# WHAT IS NEEDED:
In the listing that follows, how many lines contain the string "Dichiarazione"? Provide only the number.

□ □ □ □ □ □ □

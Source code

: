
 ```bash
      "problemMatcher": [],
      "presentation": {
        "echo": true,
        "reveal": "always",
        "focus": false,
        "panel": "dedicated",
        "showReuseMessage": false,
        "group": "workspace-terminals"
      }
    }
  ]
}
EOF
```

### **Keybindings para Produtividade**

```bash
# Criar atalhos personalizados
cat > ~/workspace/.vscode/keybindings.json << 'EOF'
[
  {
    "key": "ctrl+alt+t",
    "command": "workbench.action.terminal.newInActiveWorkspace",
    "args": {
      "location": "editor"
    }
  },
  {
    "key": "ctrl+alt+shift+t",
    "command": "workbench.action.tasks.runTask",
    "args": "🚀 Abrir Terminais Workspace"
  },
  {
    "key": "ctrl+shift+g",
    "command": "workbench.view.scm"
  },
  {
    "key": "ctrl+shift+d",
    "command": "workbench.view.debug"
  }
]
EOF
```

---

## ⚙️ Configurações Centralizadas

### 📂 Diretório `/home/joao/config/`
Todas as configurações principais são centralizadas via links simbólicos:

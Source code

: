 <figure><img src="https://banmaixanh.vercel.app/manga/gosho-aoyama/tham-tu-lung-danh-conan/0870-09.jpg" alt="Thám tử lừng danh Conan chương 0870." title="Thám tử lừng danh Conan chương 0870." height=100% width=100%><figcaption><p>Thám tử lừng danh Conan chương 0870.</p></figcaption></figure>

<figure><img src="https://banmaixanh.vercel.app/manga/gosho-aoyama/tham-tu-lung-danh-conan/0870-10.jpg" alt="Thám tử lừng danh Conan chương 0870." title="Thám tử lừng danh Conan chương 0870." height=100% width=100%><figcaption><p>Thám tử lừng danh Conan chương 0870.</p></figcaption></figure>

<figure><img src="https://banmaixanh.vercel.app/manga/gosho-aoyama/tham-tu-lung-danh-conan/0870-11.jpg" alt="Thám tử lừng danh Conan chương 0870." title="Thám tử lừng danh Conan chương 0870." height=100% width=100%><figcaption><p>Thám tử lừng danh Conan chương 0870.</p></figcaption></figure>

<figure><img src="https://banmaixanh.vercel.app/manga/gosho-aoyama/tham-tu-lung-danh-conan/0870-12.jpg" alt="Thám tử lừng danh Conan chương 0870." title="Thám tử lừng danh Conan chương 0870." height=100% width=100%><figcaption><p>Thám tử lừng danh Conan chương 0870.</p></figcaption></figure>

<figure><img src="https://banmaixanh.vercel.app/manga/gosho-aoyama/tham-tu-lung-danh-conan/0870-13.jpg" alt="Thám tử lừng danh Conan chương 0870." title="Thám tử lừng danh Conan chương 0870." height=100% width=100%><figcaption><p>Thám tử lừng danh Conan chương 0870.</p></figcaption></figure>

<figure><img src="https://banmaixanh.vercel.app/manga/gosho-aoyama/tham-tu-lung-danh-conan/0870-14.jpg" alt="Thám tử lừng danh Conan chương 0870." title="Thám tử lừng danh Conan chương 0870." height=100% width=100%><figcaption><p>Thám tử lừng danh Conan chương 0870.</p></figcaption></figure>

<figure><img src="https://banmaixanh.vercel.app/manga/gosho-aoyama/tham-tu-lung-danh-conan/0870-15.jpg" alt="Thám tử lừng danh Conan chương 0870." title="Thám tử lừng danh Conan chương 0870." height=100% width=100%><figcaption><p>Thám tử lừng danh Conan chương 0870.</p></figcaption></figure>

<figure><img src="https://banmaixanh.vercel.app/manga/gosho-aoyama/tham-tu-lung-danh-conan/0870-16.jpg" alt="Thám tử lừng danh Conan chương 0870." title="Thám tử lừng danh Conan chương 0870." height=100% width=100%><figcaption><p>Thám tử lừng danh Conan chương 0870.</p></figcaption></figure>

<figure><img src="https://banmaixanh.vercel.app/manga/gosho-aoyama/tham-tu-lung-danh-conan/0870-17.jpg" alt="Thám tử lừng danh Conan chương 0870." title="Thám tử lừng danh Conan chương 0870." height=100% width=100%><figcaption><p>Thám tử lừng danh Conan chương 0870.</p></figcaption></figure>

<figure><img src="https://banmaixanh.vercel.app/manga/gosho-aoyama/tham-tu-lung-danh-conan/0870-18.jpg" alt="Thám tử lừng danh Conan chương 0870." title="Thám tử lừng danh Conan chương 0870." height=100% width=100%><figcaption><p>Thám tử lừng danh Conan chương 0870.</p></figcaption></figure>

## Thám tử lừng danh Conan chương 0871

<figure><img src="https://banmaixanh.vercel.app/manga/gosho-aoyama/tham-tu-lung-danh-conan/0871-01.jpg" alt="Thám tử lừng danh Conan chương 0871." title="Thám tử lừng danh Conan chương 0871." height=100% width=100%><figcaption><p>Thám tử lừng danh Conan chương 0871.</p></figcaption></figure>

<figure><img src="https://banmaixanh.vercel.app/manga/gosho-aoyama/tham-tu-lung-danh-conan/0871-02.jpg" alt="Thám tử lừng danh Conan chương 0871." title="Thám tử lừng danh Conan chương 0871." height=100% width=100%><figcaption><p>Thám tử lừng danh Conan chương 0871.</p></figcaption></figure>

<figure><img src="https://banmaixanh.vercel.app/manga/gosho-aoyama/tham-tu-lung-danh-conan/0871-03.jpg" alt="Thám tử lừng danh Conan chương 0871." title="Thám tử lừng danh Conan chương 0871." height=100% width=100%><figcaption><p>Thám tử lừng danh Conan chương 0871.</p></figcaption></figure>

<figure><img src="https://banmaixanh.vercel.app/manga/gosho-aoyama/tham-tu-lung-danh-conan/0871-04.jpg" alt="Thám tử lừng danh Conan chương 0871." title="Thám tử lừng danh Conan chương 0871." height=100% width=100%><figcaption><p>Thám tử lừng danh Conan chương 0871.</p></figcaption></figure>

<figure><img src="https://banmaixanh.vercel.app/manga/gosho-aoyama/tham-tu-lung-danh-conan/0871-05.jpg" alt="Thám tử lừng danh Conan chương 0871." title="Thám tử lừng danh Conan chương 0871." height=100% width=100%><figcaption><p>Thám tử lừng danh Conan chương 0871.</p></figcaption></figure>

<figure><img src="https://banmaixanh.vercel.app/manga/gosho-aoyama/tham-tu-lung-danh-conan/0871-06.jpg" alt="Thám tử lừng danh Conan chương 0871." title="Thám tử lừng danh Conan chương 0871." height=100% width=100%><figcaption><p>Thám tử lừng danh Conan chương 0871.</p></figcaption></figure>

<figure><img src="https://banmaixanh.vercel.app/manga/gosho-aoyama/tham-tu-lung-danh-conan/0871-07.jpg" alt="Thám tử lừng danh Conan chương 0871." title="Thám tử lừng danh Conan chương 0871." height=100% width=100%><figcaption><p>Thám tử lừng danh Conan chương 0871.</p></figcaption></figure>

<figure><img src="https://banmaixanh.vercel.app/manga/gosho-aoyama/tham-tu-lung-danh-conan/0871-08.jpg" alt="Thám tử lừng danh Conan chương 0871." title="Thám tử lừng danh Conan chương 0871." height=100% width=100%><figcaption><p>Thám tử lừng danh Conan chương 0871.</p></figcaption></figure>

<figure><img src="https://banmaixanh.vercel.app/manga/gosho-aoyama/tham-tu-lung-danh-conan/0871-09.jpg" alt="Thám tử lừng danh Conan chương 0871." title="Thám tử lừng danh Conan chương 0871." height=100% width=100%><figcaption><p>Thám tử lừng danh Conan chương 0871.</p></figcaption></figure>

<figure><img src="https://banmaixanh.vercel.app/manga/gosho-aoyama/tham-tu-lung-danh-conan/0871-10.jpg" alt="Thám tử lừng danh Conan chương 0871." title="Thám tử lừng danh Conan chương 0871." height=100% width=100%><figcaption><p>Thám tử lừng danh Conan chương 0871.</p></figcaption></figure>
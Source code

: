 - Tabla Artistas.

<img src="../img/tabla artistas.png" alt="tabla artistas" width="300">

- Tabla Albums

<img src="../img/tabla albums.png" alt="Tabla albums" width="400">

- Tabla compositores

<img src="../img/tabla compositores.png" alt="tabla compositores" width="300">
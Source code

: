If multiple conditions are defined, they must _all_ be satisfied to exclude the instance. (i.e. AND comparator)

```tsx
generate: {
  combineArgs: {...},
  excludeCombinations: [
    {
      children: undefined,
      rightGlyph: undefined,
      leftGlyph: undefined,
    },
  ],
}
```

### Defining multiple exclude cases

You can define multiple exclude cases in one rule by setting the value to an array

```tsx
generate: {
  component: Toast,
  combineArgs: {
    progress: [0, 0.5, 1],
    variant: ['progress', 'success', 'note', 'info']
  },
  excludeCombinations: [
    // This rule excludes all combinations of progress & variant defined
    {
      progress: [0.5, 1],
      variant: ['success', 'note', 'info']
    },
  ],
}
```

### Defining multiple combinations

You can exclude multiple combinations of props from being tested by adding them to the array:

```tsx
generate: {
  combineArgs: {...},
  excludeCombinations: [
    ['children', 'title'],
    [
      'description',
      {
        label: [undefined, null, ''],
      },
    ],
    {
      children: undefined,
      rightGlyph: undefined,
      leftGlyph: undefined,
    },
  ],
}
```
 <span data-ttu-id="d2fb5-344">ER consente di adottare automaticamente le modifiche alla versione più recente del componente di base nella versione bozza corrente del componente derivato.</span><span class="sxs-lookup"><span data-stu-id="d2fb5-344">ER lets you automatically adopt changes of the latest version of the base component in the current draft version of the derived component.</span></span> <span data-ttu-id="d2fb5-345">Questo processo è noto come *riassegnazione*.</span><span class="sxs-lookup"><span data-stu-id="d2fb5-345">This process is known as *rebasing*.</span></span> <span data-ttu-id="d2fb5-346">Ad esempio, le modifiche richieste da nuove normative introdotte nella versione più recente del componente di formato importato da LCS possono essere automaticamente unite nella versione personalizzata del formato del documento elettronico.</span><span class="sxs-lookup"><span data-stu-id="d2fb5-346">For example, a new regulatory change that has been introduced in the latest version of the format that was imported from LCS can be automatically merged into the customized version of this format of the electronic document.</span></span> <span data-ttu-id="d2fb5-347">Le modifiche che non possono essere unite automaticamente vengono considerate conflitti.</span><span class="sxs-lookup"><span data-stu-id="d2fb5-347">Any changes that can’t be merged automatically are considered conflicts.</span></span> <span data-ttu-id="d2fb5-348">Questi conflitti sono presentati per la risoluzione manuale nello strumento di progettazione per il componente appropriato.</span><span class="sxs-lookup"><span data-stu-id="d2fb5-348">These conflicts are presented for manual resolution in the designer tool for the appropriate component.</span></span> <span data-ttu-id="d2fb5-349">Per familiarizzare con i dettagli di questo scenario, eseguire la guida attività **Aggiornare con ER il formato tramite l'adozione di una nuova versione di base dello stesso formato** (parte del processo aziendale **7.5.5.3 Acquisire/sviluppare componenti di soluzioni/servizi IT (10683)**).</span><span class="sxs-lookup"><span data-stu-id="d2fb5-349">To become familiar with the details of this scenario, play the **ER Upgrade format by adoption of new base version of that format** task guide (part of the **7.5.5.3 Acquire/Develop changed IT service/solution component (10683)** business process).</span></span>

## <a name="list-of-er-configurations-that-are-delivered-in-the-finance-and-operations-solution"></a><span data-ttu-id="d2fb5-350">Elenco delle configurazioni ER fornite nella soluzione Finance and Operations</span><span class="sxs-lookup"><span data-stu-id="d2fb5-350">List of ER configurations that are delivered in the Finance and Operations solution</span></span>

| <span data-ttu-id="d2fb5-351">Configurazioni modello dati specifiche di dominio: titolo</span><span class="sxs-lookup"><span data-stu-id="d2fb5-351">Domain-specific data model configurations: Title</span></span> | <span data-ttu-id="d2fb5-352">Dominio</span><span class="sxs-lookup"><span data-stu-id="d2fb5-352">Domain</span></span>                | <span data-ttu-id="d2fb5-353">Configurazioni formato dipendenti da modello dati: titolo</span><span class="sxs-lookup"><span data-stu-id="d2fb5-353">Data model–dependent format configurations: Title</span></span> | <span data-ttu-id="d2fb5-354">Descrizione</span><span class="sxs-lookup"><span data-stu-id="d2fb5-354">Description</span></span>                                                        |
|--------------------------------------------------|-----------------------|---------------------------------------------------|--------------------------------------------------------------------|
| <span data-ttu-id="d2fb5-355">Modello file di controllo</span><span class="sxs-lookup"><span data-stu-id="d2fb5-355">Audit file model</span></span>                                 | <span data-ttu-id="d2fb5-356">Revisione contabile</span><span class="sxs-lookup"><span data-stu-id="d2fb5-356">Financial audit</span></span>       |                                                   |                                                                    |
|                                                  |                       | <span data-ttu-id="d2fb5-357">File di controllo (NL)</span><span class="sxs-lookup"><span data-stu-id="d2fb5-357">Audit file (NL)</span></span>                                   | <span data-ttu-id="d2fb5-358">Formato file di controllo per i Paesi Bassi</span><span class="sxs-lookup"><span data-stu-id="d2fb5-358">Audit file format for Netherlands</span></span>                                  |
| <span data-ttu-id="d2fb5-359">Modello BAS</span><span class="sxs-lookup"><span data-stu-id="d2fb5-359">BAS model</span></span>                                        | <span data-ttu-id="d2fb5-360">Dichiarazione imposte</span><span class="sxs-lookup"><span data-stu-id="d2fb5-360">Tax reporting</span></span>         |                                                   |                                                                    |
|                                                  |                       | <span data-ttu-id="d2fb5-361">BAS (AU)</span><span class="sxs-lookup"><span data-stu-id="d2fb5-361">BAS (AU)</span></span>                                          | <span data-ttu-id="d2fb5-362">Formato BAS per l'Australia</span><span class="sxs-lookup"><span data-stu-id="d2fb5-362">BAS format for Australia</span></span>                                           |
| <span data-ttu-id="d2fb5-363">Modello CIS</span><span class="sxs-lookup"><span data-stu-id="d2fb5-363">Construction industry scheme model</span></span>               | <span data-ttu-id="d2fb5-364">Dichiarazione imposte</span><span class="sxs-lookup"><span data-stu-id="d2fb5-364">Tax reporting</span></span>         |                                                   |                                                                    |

□ □ □ □ □ □ □

# COMPLETED EXERCISE:
2